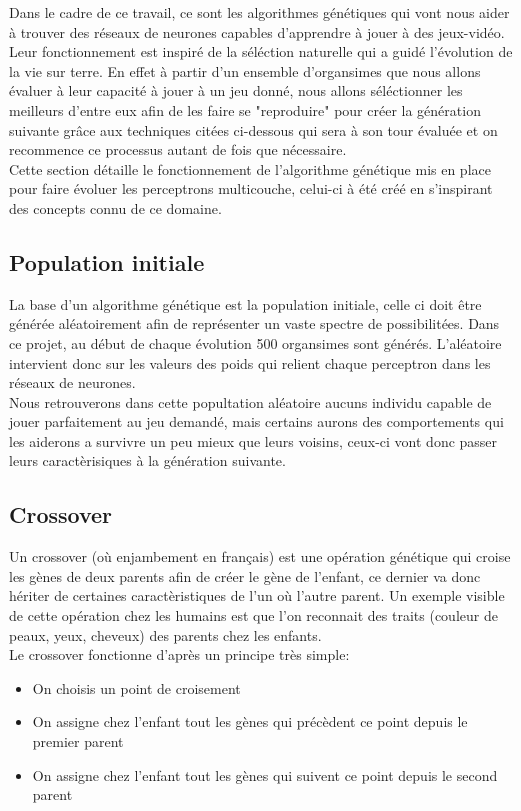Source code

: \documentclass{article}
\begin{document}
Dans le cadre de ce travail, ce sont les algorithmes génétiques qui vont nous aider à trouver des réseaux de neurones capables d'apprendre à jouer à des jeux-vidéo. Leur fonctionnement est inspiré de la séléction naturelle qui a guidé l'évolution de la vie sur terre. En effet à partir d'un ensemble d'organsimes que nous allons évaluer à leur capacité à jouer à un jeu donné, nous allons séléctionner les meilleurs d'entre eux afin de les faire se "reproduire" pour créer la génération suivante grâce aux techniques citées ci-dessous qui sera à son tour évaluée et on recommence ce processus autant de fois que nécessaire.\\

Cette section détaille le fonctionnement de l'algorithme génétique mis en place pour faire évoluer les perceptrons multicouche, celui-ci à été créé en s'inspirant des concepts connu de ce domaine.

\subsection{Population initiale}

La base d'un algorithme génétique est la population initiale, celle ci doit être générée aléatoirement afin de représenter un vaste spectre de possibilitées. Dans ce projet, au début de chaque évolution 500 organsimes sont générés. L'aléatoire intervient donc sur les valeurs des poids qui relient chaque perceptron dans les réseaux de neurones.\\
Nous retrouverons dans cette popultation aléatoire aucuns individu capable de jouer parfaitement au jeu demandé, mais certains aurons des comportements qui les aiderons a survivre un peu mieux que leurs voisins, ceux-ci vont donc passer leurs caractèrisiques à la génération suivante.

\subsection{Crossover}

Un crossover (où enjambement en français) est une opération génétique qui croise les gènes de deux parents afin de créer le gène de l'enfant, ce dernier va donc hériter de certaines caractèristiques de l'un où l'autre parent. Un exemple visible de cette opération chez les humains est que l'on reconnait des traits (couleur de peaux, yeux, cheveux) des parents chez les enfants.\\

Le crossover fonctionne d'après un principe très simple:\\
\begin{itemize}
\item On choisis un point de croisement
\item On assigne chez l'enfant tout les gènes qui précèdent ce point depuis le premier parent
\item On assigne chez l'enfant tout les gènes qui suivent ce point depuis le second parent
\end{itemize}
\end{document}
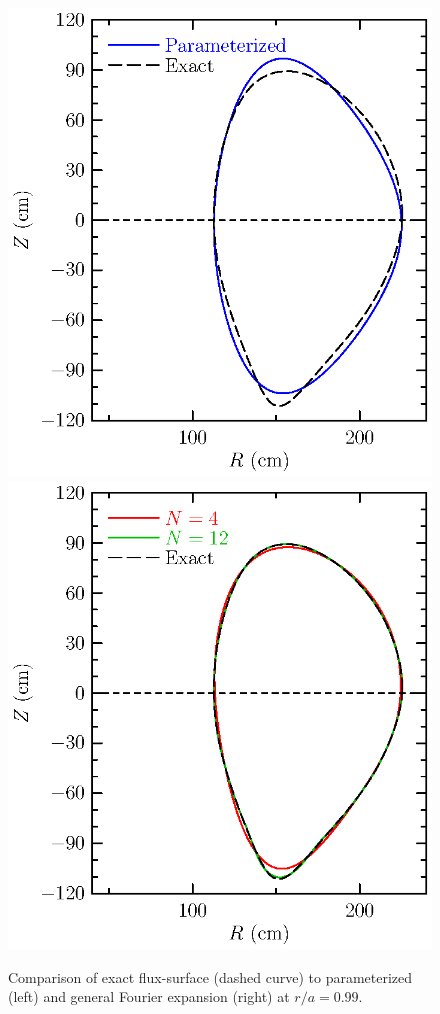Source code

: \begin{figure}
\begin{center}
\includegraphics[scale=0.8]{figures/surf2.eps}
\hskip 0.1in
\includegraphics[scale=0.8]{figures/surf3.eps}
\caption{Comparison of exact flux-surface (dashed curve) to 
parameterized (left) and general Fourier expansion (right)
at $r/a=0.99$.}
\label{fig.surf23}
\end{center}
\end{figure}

+++

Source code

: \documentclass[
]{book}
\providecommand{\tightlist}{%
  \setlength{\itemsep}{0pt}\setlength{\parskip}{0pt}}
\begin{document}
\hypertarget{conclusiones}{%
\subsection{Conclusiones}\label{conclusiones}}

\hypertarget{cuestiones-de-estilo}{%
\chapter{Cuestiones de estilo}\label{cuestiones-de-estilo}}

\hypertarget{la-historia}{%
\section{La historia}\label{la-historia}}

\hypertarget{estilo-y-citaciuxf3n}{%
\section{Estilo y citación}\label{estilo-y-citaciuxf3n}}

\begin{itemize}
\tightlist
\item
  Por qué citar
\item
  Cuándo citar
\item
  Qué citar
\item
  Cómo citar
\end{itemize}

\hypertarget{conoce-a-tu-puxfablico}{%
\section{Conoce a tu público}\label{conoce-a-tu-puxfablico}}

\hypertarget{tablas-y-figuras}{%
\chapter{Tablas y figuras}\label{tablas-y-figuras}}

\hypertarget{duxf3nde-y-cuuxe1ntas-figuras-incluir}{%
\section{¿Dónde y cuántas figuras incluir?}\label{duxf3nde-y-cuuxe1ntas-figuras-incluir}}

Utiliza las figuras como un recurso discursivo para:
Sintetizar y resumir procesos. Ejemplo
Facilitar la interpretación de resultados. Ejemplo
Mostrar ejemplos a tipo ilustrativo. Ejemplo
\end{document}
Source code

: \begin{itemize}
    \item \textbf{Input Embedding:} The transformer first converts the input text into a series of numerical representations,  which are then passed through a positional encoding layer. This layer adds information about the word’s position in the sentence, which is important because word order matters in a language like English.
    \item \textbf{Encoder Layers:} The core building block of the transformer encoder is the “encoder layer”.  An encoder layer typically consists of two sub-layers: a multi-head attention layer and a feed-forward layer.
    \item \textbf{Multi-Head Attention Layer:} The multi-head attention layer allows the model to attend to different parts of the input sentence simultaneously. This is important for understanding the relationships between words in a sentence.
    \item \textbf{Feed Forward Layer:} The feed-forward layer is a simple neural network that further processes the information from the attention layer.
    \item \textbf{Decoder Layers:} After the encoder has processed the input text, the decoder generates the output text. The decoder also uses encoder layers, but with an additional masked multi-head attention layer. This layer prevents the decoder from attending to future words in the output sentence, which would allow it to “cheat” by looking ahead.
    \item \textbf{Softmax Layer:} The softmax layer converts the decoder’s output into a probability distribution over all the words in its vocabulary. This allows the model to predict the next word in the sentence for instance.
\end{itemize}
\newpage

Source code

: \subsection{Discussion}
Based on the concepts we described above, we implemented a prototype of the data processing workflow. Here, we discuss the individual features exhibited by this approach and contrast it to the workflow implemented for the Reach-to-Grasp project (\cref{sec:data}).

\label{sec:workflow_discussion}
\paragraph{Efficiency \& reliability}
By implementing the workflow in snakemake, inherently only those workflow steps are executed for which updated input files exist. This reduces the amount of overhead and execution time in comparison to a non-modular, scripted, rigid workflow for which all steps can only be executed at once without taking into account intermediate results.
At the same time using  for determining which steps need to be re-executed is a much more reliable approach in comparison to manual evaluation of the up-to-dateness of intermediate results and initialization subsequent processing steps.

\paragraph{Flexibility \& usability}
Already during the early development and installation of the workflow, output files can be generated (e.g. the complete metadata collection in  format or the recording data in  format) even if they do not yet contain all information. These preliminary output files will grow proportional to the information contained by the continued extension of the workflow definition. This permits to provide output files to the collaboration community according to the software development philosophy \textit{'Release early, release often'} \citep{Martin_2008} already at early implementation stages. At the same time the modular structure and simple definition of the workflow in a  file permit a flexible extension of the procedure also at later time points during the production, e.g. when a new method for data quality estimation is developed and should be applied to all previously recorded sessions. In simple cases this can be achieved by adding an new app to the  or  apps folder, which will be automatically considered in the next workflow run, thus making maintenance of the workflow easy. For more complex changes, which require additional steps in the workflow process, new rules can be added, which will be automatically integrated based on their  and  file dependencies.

+++

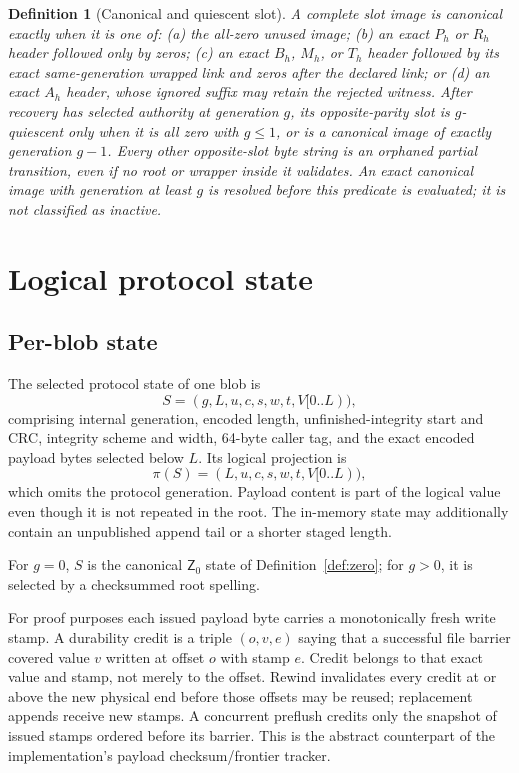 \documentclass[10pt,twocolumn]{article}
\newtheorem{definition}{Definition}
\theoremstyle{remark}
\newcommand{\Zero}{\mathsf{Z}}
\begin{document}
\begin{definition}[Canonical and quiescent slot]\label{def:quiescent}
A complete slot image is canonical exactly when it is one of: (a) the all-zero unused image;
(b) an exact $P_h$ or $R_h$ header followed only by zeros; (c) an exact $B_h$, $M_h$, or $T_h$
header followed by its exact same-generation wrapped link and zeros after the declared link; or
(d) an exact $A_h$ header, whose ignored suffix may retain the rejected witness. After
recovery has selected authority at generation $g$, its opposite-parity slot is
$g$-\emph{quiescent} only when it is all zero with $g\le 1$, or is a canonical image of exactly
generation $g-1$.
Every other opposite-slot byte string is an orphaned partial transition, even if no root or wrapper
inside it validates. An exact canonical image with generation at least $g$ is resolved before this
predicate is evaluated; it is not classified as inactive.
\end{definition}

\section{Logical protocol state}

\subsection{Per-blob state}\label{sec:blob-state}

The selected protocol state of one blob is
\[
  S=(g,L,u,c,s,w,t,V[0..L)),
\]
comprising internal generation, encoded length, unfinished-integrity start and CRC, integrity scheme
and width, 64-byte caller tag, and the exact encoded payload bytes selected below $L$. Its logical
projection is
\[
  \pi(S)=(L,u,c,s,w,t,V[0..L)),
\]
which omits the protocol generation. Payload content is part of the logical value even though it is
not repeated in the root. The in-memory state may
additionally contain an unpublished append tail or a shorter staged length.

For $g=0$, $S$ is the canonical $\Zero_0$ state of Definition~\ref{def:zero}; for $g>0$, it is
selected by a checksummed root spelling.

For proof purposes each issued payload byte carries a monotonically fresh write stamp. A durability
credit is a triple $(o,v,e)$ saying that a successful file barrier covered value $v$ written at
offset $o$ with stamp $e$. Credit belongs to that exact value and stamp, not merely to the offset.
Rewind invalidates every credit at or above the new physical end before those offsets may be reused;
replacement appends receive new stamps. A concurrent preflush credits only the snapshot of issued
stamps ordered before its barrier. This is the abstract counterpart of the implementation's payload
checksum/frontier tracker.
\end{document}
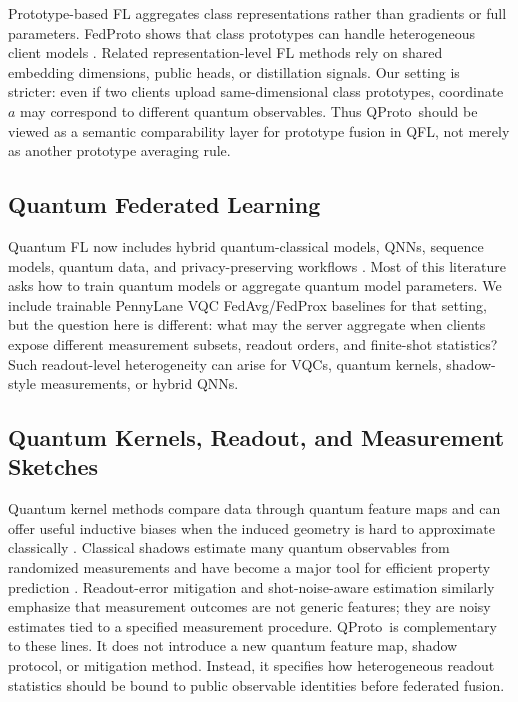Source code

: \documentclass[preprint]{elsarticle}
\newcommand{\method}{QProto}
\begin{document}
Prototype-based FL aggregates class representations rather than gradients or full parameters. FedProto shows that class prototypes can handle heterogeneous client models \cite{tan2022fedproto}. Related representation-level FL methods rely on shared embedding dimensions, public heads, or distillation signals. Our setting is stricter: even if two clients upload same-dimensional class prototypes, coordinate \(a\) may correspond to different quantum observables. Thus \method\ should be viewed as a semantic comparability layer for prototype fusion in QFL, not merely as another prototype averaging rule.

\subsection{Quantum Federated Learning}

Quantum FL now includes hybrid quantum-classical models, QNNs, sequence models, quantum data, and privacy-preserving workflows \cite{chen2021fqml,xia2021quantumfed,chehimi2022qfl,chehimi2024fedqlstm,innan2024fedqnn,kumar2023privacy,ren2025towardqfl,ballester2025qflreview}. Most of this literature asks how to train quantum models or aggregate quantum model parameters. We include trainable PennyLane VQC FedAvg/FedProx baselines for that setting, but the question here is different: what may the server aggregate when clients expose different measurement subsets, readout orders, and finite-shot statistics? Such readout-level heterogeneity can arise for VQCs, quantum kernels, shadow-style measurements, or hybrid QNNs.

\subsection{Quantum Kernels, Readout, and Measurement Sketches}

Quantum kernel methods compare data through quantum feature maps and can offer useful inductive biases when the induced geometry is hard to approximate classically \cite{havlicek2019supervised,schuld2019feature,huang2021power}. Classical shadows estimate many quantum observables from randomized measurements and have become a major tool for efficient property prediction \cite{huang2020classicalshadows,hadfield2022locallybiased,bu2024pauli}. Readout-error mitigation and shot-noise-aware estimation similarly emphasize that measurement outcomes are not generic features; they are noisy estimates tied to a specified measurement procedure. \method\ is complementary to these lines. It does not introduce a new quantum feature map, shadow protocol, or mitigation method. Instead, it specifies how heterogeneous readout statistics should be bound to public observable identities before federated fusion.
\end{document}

+++

→ **What needs to be done**
From the data, list each line in which the string "organsimes" appears.

→ **Response area**
Dans le cadre de ce travail, ce sont les algorithmes génétiques qui vont nous aider à trouver des réseaux de neurones capables d'apprendre à jouer à des jeux-vidéo. Leur fonctionnement est inspiré de la séléction naturelle qui a guidé l'évolution de la vie sur terre. En effet à partir d'un ensemble d'organsimes que nous allons évaluer à leur capacité à jouer à un jeu donné, nous allons séléctionner les meilleurs d'entre eux afin de les faire se "reproduire" pour créer la génération suivante grâce aux techniques citées ci-dessous qui sera à son tour évaluée et on recommence ce processus autant de fois que nécessaire.\\
La base d'un algorithme génétique est la population initiale, celle ci doit être générée aléatoirement afin de représenter un vaste spectre de possibilitées. Dans ce projet, au début de chaque évolution 500 organsimes sont générés. L'aléatoire intervient donc sur les valeurs des poids qui relient chaque perceptron dans les réseaux de neurones.\\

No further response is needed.